ACTION ITEM: Extract the run of lines that starts at the top of the records below and ends at the line with "These two examples", keeping both ends and excluding pictures.

[[ SUPPLIED DATA, beginning ]]

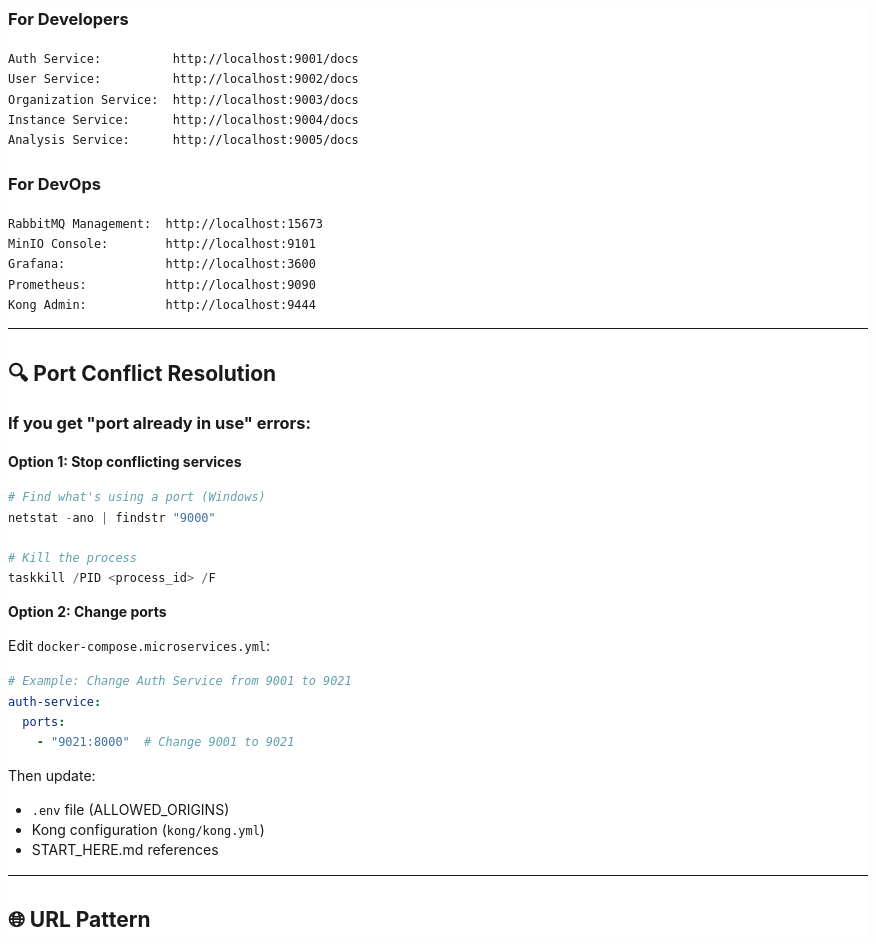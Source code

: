 ### For Developers

```
Auth Service:          http://localhost:9001/docs
User Service:          http://localhost:9002/docs
Organization Service:  http://localhost:9003/docs
Instance Service:      http://localhost:9004/docs
Analysis Service:      http://localhost:9005/docs
```

### For DevOps

```
RabbitMQ Management:  http://localhost:15673
MinIO Console:        http://localhost:9101
Grafana:              http://localhost:3600
Prometheus:           http://localhost:9090
Kong Admin:           http://localhost:9444
```

---

## 🔍 Port Conflict Resolution

### If you get "port already in use" errors:

**Option 1: Stop conflicting services**
```powershell
# Find what's using a port (Windows)
netstat -ano | findstr "9000"

# Kill the process
taskkill /PID <process_id> /F
```

**Option 2: Change ports**

Edit `docker-compose.microservices.yml`:

```yaml
# Example: Change Auth Service from 9001 to 9021
auth-service:
  ports:
    - "9021:8000"  # Change 9001 to 9021
```

Then update:
- `.env` file (ALLOWED_ORIGINS)
- Kong configuration (`kong/kong.yml`)
- START_HERE.md references

---

## 🌐 URL Pattern
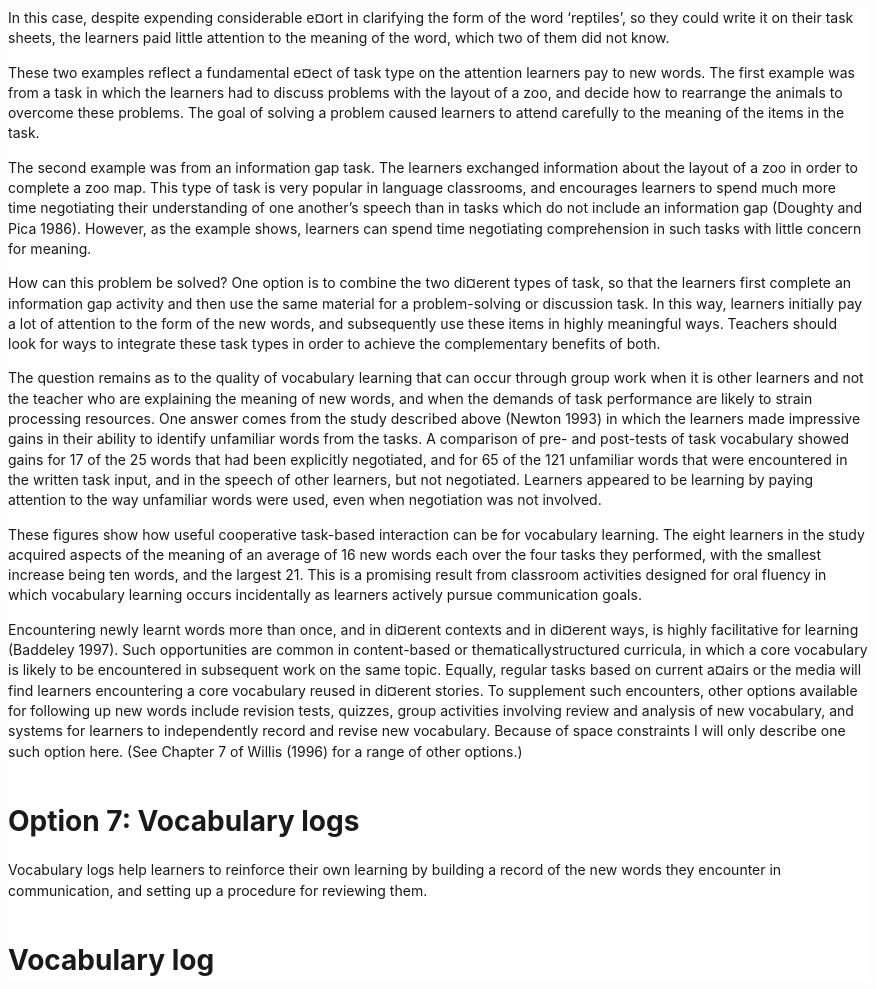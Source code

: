 In this case, despite expending considerable e¤ort in clarifying the form of the word ‘reptiles’, so they could write it on their task sheets, the learners paid little attention to the meaning of the word, which two of them did not know.

These two examples reflect a fundamental e¤ect of task type on the attention learners pay to new words. The first example was from a task in which the learners had to discuss problems with the layout of a zoo, and decide how to rearrange the animals to overcome these problems. The goal of solving a problem caused learners to attend carefully to the meaning of the items in the task.

The second example was from an information gap task. The learners exchanged information about the layout of a zoo in order to complete a zoo map. This type of task is very popular in language classrooms, and encourages learners to spend much more time negotiating their understanding of one another’s speech than in tasks which do not include an information gap (Doughty and Pica 1986). However, as the example shows, learners can spend time negotiating comprehension in such tasks with little concern for meaning.

How can this problem be solved? One option is to combine the two di¤erent types of task, so that the learners first complete an information gap activity and then use the same material for a problem-solving or discussion task. In this way, learners initially pay a lot of attention to the form of the new words, and subsequently use these items in highly meaningful ways. Teachers should look for ways to integrate these task types in order to achieve the complementary benefits of both.

The question remains as to the quality of vocabulary learning that can occur through group work when it is other learners and not the teacher who are explaining the meaning of new words, and when the demands of task performance are likely to strain processing resources. One answer comes from the study described above (Newton 1993) in which the learners made impressive gains in their ability to identify unfamiliar words from the tasks. A comparison of pre- and post-tests of task vocabulary showed gains for 17 of the 25 words that had been explicitly negotiated, and for $6 5$ of the 121 unfamiliar words that were encountered in the written task input, and in the speech of other learners, but not negotiated. Learners appeared to be learning by paying attention to the way unfamiliar words were used, even when negotiation was not involved.

These figures show how useful cooperative task-based interaction can be for vocabulary learning. The eight learners in the study acquired aspects of the meaning of an average of 16 new words each over the four tasks they performed, with the smallest increase being ten words, and the largest 21. This is a promising result from classroom activities designed for oral fluency in which vocabulary learning occurs incidentally as learners actively pursue communication goals.

Encountering newly learnt words more than once, and in di¤erent contexts and in di¤erent ways, is highly facilitative for learning (Baddeley 1997). Such opportunities are common in content-based or thematicallystructured curricula, in which a core vocabulary is likely to be encountered in subsequent work on the same topic. Equally, regular tasks based on current a¤airs or the media will find learners encountering a core vocabulary reused in di¤erent stories. To supplement such encounters, other options available for following up new words include revision tests, quizzes, group activities involving review and analysis of new vocabulary, and systems for learners to independently record and revise new vocabulary. Because of space constraints I will only describe one such option here. (See Chapter 7 of Willis (1996) for a range of other options.)

# Option 7: Vocabulary logs

Vocabulary logs help learners to reinforce their own learning by building a record of the new words they encounter in communication, and setting up a procedure for reviewing them.

# Vocabulary log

[[ SUPPLIED DATA, end ]]

SOLUTION FOR THIS EXERCISE:
Source code

: ### For Developers

```
Auth Service:          http://localhost:9001/docs
User Service:          http://localhost:9002/docs
Organization Service:  http://localhost:9003/docs
Instance Service:      http://localhost:9004/docs
Analysis Service:      http://localhost:9005/docs
```

### For DevOps

```
RabbitMQ Management:  http://localhost:15673
MinIO Console:        http://localhost:9101
Grafana:              http://localhost:3600
Prometheus:           http://localhost:9090
Kong Admin:           http://localhost:9444
```

---

## 🔍 Port Conflict Resolution

### If you get "port already in use" errors:

**Option 1: Stop conflicting services**
```powershell
# Find what's using a port (Windows)
netstat -ano | findstr "9000"

# Kill the process
taskkill /PID <process_id> /F
```

**Option 2: Change ports**

Edit `docker-compose.microservices.yml`:

```yaml
# Example: Change Auth Service from 9001 to 9021
auth-service:
  ports:
    - "9021:8000"  # Change 9001 to 9021
```

Then update:
- `.env` file (ALLOWED_ORIGINS)
- Kong configuration (`kong/kong.yml`)
- START_HERE.md references

---

## 🌐 URL Pattern
Source code

: In this case, despite expending considerable e¤ort in clarifying the form of the word ‘reptiles’, so they could write it on their task sheets, the learners paid little attention to the meaning of the word, which two of them did not know.

These two examples reflect a fundamental e¤ect of task type on the attention learners pay to new words. The first example was from a task in which the learners had to discuss problems with the layout of a zoo, and decide how to rearrange the animals to overcome these problems. The goal of solving a problem caused learners to attend carefully to the meaning of the items in the task.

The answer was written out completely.